Book 1, chapter 5, paragraphs 03-04

[De la richesse commerciale, Sismondi, 1803, Original, 120-22]

   L’argent est un luxe dans le commerce, puisque ne se consommant point, on ne l’achète pas pour en faire usage soi-même, et que sans la convention universelle qui le fait regarder comme signe du travail et de ses produits, il seroit [serait] presque inutile. Cependant l’argent coûte à produire autant qu’il vaut dans le commerce. On conçoit qu’on auroit [aurait] pu adopter un signe qui ne coûtât rien à produire, et l’on entrevoit la possibilité d’obtenir de lui les mêmes effet: L’exemple de la banque d’Amsterdam, qui tenant les comptes de tous les particuliers, leur évitoit [évitait] la peine de payer et de recevoir; l’exemple de plusieurs pays qui ont substitué le papier-monnoie [monnaie] à l’argent, prouve qu’il existe des moyens de se passer des métaux précieux; mais il faut pour les mettre en œuvre que la moralité du Gouvernement inspire la confiance la plus parfaite, et rassure sur la crainte de lui voir multiplier le signe pour s’approprier la réalité. Or comme cette moralité du Gouvernement, lorsqu’elle existe, n’est point une chose inaltérable, il a été plus sage pour toutes les nations de convertir une partie de leur richesse mobiliaire [mobilière] en argent, afin de faciliter leurs échanges, parce que dès lors le signe du commerce a eu une valeur intrinsèque, et n’a plus dépendu des événemen[t]s.
   L’argent a donc deux valeurs dans le commerce, l’une intrinsèque, déterminée par l’évaluation du travail qui l’a produit, et composée comme celle de toutes les marchandises, de rente, profit, et salaire; l’autre relative ou échangeable, qui est déterminée par le besoin qu’on en a. Dans le livre second, nous verrons qu’il en est de même de toutes les marchandises; examinons à présent les bases de la fixation de ces deux valeurs de l’argent.

[Translation]

   Money is a sort of luxury in commerce, for, not consumed, it is not bought in order to make use of it itself, and it would be useless without the universal convention to suppose it as sign of labour and its produce. However, it costs as much to produce money as its value in commerce. You conceive that you could have adopted a sign had it cost nothing to produce it, and perceive the possibility to obtain the same effects from it; the example of the Bank of Amsterdam, which spared all individuals the trouble of paying and receiving by keeping the accounts of them.
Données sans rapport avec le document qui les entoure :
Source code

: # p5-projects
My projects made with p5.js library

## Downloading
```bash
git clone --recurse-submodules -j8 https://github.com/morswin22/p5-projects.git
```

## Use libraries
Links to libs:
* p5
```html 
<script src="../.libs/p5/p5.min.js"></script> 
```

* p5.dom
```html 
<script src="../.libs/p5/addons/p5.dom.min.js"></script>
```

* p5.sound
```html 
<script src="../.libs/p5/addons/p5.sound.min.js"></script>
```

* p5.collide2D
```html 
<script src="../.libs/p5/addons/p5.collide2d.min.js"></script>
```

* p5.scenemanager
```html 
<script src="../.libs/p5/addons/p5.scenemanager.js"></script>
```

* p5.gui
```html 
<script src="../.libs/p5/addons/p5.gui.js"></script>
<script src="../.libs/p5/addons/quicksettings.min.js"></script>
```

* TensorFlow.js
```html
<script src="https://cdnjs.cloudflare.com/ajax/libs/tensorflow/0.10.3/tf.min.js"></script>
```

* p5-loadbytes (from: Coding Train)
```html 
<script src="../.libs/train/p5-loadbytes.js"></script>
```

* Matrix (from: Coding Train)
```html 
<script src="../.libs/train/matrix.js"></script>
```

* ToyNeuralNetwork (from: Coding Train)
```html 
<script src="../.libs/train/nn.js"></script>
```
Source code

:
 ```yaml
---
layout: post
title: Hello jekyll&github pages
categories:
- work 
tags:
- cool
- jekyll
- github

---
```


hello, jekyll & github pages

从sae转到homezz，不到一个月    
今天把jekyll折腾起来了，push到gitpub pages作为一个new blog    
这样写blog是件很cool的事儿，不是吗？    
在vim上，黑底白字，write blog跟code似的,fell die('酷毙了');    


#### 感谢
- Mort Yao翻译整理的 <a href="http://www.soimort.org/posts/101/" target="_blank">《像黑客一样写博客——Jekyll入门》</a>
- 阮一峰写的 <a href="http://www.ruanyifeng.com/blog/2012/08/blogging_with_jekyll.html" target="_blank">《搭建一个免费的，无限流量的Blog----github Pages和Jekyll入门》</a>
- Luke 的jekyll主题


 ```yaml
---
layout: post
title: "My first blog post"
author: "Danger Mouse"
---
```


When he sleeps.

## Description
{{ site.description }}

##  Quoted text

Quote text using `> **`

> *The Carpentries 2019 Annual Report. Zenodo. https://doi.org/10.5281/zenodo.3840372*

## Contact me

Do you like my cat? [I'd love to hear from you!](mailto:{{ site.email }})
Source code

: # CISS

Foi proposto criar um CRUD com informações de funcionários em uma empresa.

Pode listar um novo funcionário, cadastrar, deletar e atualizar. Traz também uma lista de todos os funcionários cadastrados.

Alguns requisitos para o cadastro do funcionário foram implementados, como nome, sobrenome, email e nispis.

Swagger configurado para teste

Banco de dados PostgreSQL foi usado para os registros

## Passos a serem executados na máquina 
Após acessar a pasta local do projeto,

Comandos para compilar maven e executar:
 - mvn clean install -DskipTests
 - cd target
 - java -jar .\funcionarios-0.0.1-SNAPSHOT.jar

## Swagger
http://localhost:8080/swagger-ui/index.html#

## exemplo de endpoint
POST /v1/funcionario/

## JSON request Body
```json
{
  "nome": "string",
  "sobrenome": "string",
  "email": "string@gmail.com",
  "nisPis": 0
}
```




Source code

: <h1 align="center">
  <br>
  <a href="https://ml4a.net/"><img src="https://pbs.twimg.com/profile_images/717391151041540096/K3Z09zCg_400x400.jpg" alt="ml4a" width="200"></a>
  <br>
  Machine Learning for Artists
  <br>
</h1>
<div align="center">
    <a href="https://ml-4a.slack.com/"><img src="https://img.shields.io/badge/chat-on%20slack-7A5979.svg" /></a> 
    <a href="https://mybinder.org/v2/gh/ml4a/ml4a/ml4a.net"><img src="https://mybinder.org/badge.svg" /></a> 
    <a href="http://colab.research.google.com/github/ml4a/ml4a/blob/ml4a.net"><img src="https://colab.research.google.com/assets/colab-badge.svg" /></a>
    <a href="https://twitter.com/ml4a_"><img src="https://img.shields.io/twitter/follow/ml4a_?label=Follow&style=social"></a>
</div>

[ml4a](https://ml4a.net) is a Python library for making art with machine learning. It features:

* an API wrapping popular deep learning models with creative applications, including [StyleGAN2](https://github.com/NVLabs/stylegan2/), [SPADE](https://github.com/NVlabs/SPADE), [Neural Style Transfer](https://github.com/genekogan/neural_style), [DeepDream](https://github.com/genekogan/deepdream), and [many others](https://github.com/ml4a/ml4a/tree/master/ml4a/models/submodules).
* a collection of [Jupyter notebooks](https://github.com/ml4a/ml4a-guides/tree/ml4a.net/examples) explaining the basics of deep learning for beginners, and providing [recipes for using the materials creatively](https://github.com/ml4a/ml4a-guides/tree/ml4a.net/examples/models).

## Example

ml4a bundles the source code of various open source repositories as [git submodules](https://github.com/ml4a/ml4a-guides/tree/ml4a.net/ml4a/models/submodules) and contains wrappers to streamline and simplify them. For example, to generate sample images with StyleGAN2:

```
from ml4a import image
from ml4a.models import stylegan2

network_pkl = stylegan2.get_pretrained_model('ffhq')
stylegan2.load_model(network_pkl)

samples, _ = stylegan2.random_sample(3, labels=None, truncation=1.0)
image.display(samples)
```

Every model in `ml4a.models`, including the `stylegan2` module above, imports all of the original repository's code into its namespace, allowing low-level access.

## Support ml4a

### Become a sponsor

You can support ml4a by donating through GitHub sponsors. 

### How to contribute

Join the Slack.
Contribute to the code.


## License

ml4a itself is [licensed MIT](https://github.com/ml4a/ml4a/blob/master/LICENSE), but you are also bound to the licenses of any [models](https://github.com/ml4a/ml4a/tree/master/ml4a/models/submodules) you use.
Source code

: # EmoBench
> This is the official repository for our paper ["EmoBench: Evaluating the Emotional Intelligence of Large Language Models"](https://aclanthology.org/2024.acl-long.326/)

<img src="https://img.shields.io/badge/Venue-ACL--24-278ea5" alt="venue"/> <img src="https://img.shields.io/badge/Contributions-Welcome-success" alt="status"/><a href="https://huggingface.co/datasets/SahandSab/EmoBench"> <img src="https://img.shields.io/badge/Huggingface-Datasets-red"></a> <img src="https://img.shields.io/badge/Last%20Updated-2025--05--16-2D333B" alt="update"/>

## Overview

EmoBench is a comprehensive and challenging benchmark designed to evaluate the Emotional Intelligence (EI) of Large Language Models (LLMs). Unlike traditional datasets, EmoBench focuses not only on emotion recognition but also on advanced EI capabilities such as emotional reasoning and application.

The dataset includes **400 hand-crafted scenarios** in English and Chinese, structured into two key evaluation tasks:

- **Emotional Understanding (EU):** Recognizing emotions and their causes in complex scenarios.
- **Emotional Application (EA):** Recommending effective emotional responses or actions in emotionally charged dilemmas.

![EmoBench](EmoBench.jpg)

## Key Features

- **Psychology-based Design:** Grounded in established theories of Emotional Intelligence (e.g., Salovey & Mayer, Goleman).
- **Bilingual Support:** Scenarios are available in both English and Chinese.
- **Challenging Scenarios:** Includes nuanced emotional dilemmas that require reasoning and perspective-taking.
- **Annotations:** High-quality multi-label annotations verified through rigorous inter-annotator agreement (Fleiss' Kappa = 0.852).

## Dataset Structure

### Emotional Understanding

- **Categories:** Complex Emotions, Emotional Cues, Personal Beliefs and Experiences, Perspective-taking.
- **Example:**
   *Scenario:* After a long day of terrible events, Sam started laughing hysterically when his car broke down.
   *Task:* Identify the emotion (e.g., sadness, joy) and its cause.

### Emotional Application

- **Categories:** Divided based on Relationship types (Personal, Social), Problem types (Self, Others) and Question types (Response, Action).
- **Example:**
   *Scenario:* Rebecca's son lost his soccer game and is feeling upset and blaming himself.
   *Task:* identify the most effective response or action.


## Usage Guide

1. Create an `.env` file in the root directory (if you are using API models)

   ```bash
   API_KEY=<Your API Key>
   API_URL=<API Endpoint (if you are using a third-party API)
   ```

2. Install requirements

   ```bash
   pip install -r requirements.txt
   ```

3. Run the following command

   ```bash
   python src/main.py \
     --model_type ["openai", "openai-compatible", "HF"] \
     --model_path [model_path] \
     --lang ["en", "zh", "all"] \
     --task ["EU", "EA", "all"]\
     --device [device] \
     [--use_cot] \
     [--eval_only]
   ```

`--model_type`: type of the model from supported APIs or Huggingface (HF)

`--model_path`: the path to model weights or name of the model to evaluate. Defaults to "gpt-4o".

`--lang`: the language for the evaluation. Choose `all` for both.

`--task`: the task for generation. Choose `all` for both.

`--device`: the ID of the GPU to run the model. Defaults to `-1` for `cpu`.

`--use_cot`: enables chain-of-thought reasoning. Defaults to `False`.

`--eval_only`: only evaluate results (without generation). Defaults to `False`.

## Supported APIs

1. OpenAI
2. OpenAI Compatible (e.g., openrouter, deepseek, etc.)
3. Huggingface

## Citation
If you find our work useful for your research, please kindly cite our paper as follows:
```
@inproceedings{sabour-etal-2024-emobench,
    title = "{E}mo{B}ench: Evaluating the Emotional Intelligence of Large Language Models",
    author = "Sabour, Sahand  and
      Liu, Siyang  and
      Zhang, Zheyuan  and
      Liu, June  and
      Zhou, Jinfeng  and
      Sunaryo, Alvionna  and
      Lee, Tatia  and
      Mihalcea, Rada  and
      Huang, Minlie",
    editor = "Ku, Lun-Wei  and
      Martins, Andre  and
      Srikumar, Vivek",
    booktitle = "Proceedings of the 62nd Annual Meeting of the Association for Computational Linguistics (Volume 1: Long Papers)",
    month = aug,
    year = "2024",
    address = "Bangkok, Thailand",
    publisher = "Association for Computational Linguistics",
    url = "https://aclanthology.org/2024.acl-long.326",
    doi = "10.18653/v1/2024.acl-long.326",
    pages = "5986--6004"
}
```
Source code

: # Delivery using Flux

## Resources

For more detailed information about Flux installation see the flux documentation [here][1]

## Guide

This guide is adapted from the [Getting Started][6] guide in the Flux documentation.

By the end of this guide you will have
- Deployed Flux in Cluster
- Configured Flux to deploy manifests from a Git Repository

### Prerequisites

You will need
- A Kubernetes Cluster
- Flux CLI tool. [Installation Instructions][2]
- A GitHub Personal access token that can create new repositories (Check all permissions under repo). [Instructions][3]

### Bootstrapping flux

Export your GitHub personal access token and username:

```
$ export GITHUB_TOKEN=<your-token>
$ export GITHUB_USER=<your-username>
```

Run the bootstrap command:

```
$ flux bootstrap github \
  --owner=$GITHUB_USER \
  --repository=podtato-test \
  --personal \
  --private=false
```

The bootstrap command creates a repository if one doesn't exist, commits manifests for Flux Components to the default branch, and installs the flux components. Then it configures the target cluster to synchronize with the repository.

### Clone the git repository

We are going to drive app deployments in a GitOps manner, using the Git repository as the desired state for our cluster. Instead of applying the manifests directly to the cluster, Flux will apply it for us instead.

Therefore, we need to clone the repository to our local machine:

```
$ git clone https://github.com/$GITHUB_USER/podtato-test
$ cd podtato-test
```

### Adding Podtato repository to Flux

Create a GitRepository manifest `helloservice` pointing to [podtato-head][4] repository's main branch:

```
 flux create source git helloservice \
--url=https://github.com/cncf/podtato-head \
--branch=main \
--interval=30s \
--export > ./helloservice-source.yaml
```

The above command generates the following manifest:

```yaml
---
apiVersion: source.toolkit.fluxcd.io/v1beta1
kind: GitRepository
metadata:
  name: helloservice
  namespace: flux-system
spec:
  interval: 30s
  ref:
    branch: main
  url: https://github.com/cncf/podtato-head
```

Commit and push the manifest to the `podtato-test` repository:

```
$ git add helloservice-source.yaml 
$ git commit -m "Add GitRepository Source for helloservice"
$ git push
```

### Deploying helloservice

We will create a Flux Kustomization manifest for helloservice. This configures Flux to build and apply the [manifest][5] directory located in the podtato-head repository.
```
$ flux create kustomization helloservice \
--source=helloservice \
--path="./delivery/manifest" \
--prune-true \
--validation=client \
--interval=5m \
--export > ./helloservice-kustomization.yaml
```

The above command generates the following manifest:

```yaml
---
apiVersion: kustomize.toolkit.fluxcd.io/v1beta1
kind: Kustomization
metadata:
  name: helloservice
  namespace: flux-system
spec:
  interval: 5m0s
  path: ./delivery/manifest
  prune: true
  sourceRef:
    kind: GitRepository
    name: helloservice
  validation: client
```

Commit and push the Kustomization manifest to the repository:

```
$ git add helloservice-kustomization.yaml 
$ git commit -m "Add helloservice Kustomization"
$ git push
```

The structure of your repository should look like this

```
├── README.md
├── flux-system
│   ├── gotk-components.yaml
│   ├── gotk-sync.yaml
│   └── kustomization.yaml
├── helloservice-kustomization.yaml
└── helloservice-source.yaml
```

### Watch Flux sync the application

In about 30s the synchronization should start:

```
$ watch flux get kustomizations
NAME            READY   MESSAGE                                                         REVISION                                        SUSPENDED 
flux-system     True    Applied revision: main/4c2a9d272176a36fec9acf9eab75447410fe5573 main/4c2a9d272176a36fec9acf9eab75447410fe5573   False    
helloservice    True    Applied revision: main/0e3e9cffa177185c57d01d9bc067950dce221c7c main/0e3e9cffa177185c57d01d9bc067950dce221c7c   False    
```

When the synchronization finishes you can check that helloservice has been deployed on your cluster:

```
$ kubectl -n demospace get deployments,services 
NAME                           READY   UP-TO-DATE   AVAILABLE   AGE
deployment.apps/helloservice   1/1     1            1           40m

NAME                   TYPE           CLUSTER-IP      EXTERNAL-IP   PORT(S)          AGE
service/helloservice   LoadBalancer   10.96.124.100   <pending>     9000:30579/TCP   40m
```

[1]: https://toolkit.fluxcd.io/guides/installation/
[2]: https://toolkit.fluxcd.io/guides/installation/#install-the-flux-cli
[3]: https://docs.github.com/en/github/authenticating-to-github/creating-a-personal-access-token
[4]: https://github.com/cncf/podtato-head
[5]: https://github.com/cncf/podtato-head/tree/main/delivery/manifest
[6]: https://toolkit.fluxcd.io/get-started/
The example of some countries, which substituted paper money for coins, shows that there are some means to dispense with precious metals. But to put them into practice it is necessary that the morality of the government should inspire the perfect confidence and should appease the fear that it should multiply the sign to adapt to the reality. And yet, since this morality of the government, when it exists, is not constant, it was wiser of all the nations to convert a part of their movable wealth into money in order to facilitate their exchanges, because since then the sign of commerce had intrinsic value, and no longer depended upon circumstances.
   Money therefore has two sorts of value in commerce. One is intrinsic value, determined by the evaluation of labour which has produced it, and composed of rent, profit, and wages, as all the commodities. The other is relative or exchangeable value, determined by the want people feel for it. In the second book, we see that it is the case with all the commodities; now I examine the fundamentals of determination of these two values of money.

Monday, 30 March 2009

Book 1, chapter 5, paragraphs 01-02

[De la richesse commerciale, Sismondi, 1803, Original, 119-20]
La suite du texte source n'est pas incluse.